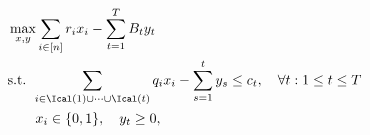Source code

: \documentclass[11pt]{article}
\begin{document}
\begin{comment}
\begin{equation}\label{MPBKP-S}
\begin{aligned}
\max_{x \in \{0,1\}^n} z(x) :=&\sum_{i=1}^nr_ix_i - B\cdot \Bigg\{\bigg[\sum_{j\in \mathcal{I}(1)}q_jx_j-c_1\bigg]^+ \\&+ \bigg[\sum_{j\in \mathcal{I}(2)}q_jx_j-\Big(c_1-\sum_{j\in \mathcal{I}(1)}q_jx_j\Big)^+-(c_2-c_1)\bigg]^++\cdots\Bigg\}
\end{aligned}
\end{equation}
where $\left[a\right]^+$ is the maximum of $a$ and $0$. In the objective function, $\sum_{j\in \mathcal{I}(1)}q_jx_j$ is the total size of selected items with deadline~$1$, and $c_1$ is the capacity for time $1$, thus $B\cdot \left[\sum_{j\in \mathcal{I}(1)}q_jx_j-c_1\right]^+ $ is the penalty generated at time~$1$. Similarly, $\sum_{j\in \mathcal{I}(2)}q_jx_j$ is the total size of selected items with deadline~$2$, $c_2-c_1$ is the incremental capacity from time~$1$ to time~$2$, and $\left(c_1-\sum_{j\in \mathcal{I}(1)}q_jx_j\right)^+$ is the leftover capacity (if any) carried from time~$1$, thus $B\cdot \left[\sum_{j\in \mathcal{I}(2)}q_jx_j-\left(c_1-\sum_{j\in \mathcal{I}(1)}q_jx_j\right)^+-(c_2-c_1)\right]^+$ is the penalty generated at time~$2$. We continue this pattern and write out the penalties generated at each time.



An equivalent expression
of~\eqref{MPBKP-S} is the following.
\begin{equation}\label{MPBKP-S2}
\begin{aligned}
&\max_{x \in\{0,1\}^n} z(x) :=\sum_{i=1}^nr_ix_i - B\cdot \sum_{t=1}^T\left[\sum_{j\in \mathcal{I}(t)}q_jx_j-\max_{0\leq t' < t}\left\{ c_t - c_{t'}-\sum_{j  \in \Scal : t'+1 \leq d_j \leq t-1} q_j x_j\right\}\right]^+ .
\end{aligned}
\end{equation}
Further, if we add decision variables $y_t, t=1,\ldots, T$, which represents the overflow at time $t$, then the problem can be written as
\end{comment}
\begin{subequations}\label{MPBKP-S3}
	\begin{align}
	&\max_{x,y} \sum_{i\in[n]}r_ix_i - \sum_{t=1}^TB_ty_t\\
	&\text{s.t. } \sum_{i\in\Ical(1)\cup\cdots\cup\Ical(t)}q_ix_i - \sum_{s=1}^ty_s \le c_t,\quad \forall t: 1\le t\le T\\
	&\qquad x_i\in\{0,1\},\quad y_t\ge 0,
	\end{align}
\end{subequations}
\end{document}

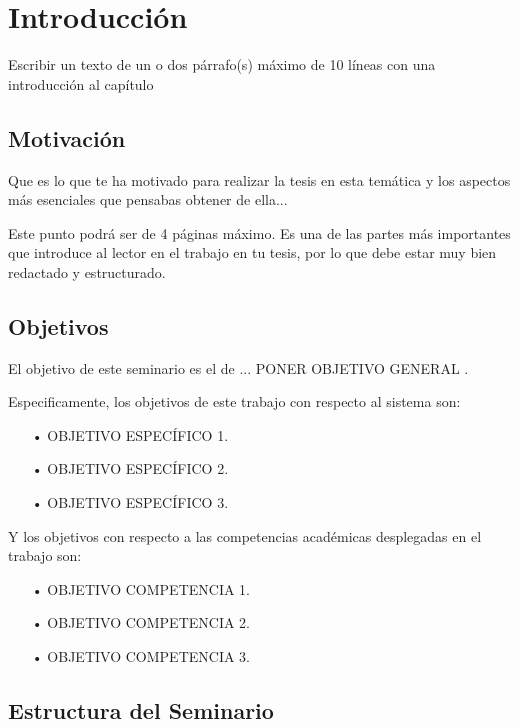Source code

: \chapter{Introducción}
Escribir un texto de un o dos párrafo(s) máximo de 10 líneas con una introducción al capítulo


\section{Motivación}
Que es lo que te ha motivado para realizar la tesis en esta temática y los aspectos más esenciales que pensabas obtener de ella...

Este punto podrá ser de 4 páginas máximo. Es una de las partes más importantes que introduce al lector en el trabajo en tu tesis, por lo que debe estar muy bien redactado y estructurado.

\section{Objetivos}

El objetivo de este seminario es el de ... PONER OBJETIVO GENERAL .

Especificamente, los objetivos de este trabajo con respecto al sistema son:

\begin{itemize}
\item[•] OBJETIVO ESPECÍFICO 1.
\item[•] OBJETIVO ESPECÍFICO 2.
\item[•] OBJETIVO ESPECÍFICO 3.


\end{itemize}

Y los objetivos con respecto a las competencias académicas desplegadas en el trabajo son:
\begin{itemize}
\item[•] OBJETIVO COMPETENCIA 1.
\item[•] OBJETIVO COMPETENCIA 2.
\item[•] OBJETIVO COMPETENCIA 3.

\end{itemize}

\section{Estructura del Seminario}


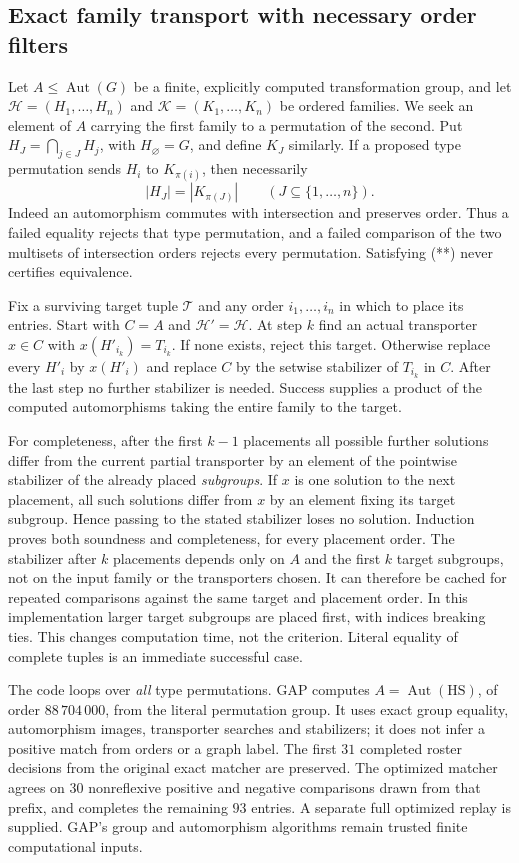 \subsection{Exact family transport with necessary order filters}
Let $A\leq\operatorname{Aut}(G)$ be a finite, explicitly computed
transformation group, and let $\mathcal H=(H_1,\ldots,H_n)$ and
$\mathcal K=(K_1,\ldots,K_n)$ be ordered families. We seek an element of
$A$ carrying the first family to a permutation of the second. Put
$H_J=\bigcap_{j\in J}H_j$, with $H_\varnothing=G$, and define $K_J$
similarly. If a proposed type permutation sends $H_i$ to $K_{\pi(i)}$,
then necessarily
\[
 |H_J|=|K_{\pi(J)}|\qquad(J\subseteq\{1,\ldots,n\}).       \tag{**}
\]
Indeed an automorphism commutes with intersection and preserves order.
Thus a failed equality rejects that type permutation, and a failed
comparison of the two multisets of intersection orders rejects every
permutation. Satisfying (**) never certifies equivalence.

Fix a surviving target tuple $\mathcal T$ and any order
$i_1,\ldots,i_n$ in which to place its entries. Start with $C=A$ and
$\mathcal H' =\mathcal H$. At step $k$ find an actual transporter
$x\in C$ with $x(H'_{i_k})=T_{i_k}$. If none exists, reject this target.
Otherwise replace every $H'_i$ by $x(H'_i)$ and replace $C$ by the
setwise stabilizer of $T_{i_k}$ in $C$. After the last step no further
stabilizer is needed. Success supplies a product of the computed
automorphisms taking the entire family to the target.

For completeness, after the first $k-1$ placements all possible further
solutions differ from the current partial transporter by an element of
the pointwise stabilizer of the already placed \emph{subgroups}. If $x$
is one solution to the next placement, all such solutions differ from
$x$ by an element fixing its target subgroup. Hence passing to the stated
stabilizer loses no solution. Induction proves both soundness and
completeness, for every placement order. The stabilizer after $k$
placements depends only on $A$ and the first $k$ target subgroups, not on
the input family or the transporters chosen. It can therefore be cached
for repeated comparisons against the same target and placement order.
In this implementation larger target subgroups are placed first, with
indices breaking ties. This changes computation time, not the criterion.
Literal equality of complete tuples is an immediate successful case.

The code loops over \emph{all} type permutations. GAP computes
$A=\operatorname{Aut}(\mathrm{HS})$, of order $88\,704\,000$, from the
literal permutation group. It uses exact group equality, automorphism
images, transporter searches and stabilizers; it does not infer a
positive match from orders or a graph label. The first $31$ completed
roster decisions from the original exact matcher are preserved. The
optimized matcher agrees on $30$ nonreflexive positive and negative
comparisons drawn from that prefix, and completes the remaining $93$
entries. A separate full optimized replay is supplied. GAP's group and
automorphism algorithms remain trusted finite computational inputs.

==

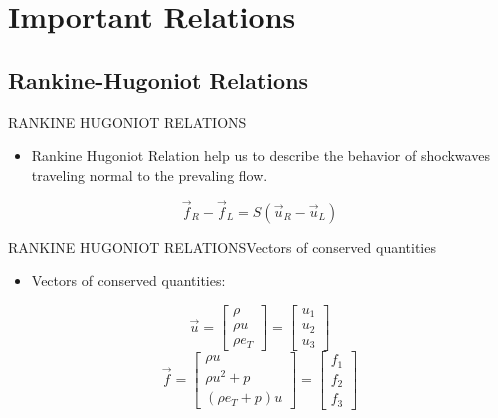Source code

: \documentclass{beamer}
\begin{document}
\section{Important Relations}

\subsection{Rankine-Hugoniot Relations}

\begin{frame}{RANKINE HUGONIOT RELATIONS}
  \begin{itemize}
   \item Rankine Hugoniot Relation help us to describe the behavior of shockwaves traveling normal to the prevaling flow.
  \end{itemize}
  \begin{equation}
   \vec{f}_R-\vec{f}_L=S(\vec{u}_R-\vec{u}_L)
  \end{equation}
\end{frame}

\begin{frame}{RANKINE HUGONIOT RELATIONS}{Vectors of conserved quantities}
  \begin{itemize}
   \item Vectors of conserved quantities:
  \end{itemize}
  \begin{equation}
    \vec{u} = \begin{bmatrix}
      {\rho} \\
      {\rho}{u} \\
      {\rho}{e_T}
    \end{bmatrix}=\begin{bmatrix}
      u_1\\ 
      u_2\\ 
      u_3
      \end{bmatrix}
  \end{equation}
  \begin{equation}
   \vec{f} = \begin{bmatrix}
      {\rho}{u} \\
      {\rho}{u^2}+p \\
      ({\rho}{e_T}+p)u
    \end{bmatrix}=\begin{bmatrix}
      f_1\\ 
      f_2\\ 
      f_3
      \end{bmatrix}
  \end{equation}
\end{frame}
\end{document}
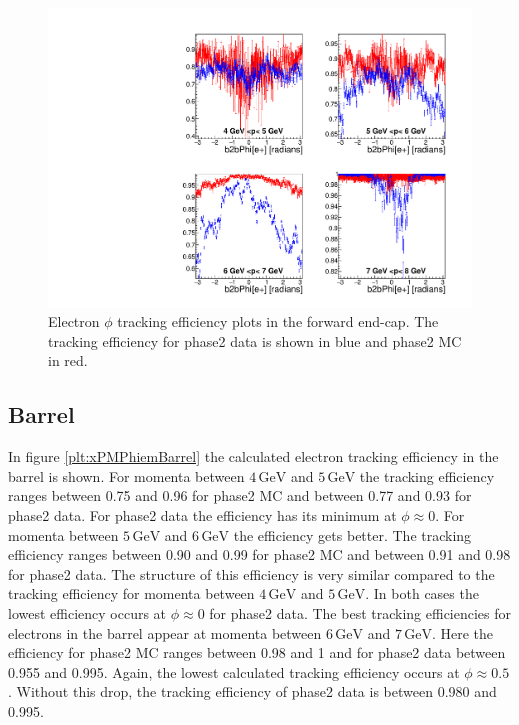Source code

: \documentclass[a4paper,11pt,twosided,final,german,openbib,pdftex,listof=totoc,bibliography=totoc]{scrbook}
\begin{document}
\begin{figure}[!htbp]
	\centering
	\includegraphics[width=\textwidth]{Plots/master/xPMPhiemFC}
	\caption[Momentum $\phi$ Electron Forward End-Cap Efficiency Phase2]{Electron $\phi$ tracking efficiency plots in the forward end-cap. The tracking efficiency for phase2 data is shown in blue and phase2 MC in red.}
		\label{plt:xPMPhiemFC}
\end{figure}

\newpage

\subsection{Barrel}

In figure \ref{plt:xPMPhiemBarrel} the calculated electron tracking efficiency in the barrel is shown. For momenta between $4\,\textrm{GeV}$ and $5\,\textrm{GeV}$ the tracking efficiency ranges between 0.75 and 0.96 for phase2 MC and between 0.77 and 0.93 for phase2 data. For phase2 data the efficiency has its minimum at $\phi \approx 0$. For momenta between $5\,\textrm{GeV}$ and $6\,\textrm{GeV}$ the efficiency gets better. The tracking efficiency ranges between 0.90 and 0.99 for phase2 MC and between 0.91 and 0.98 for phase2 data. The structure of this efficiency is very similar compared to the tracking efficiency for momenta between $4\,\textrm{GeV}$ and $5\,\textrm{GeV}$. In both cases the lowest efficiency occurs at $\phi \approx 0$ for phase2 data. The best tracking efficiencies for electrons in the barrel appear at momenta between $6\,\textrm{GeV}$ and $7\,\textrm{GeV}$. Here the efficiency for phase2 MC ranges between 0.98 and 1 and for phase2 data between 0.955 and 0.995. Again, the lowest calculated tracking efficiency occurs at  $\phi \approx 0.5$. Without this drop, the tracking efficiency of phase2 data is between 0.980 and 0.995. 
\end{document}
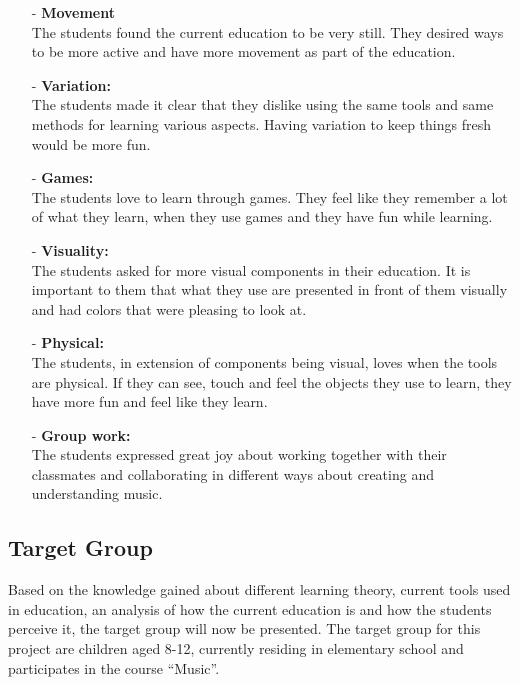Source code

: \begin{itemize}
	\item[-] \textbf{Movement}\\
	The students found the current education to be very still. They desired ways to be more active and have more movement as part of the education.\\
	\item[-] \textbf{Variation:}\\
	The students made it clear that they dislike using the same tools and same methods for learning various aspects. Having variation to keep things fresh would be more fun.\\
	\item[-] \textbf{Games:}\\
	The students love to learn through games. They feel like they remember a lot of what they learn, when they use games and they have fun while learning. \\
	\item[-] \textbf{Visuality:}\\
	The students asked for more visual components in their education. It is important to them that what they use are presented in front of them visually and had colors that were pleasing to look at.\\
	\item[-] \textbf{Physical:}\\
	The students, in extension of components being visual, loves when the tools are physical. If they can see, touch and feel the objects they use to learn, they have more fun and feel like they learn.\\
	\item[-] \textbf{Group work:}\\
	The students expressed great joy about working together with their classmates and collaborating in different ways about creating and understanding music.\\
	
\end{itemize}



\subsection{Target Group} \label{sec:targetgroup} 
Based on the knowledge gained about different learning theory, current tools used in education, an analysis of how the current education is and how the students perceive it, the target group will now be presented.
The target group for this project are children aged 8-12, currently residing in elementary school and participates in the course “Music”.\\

==

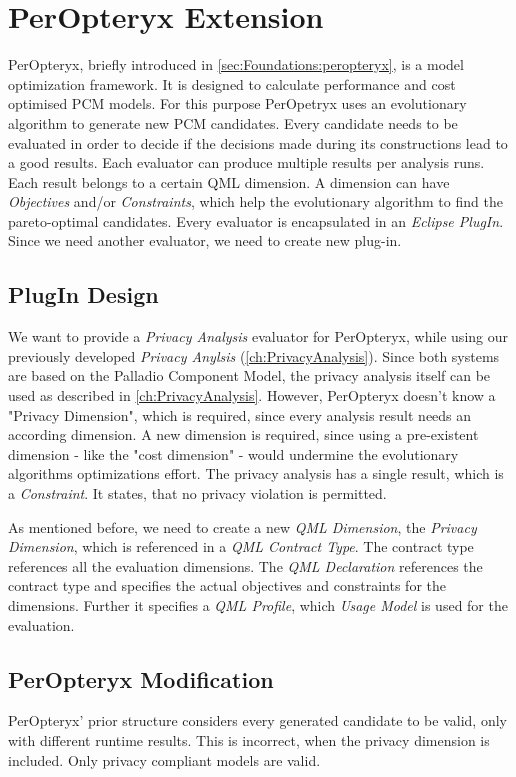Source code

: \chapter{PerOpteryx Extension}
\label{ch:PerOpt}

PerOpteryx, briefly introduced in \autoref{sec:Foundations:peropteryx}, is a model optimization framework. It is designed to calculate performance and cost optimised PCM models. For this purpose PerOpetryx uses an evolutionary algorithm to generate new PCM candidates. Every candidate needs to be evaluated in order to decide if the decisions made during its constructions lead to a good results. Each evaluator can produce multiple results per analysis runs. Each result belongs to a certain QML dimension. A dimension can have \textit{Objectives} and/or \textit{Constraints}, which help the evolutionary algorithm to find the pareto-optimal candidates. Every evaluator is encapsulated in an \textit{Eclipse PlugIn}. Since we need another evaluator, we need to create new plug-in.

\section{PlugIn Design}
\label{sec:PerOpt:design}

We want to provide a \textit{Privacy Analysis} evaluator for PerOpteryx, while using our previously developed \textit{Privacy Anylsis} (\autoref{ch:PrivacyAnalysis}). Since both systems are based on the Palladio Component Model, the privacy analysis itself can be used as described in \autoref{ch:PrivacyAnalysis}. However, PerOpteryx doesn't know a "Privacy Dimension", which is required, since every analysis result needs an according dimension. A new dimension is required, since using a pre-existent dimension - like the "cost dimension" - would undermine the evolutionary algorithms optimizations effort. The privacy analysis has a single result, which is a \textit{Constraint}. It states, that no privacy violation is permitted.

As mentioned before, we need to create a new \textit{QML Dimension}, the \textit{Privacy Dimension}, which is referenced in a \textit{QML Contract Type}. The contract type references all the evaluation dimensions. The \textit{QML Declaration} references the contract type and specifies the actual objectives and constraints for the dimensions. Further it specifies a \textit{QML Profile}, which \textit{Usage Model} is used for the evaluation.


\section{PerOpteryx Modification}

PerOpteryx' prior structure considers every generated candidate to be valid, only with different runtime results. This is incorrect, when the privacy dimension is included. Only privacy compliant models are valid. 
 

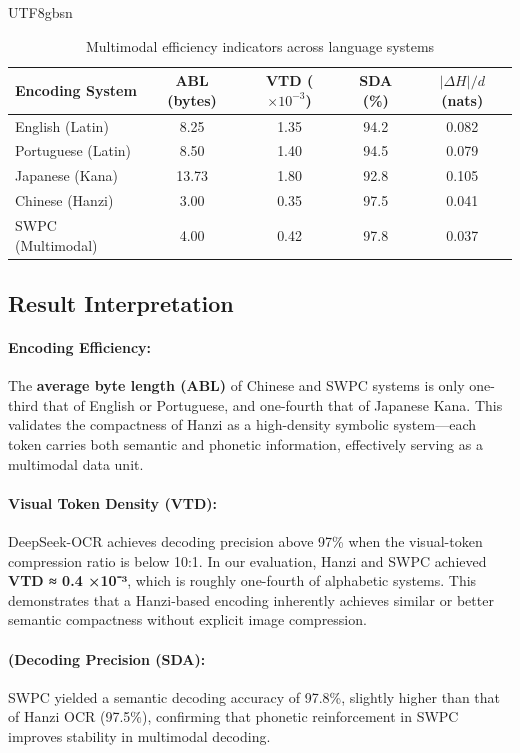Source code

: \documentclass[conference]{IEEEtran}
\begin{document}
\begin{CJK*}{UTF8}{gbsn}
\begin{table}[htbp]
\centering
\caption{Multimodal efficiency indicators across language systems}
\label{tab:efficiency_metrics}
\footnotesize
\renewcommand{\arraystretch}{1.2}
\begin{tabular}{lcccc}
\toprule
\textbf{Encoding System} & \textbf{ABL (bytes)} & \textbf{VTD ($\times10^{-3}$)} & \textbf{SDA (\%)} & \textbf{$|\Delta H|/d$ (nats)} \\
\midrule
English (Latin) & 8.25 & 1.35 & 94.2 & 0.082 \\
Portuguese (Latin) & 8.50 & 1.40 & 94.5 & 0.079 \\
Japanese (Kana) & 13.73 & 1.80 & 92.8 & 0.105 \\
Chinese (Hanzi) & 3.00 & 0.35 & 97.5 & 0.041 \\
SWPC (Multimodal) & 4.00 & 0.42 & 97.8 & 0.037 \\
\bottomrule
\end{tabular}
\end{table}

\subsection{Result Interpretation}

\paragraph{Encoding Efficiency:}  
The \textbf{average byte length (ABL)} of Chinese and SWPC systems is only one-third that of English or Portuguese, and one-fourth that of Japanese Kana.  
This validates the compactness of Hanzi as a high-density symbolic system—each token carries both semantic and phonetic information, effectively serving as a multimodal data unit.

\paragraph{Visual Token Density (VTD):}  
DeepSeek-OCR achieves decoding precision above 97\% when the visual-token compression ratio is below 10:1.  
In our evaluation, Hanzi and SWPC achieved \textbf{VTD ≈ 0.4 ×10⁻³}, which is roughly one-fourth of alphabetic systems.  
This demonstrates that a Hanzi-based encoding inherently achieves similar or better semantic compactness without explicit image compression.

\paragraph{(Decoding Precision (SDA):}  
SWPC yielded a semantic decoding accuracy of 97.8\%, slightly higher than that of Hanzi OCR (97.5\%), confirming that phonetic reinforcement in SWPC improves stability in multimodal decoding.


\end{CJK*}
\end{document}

__EXERCISE REQUIREMENTS__: Within the listing above, print exactly the stretch beginning at the line that contains "OBJETIVO ESPECÍFICO 1." and finishing at the line that contains "finite, explicitly computed", ends kept, pictures left out, and nothing more.

__TASK SOLUTION__:
\item[•] OBJETIVO ESPECÍFICO 1.
\item[•] OBJETIVO ESPECÍFICO 2.
\item[•] OBJETIVO ESPECÍFICO 3.


\end{itemize}

Y los objetivos con respecto a las competencias académicas desplegadas en el trabajo son:
\begin{itemize}
\item[•] OBJETIVO COMPETENCIA 1.
\item[•] OBJETIVO COMPETENCIA 2.
\item[•] OBJETIVO COMPETENCIA 3.

\end{itemize}

\section{Estructura del Seminario}


 \subsection{Exact family transport with necessary order filters}
Let $A\leq\operatorname{Aut}(G)$ be a finite, explicitly computed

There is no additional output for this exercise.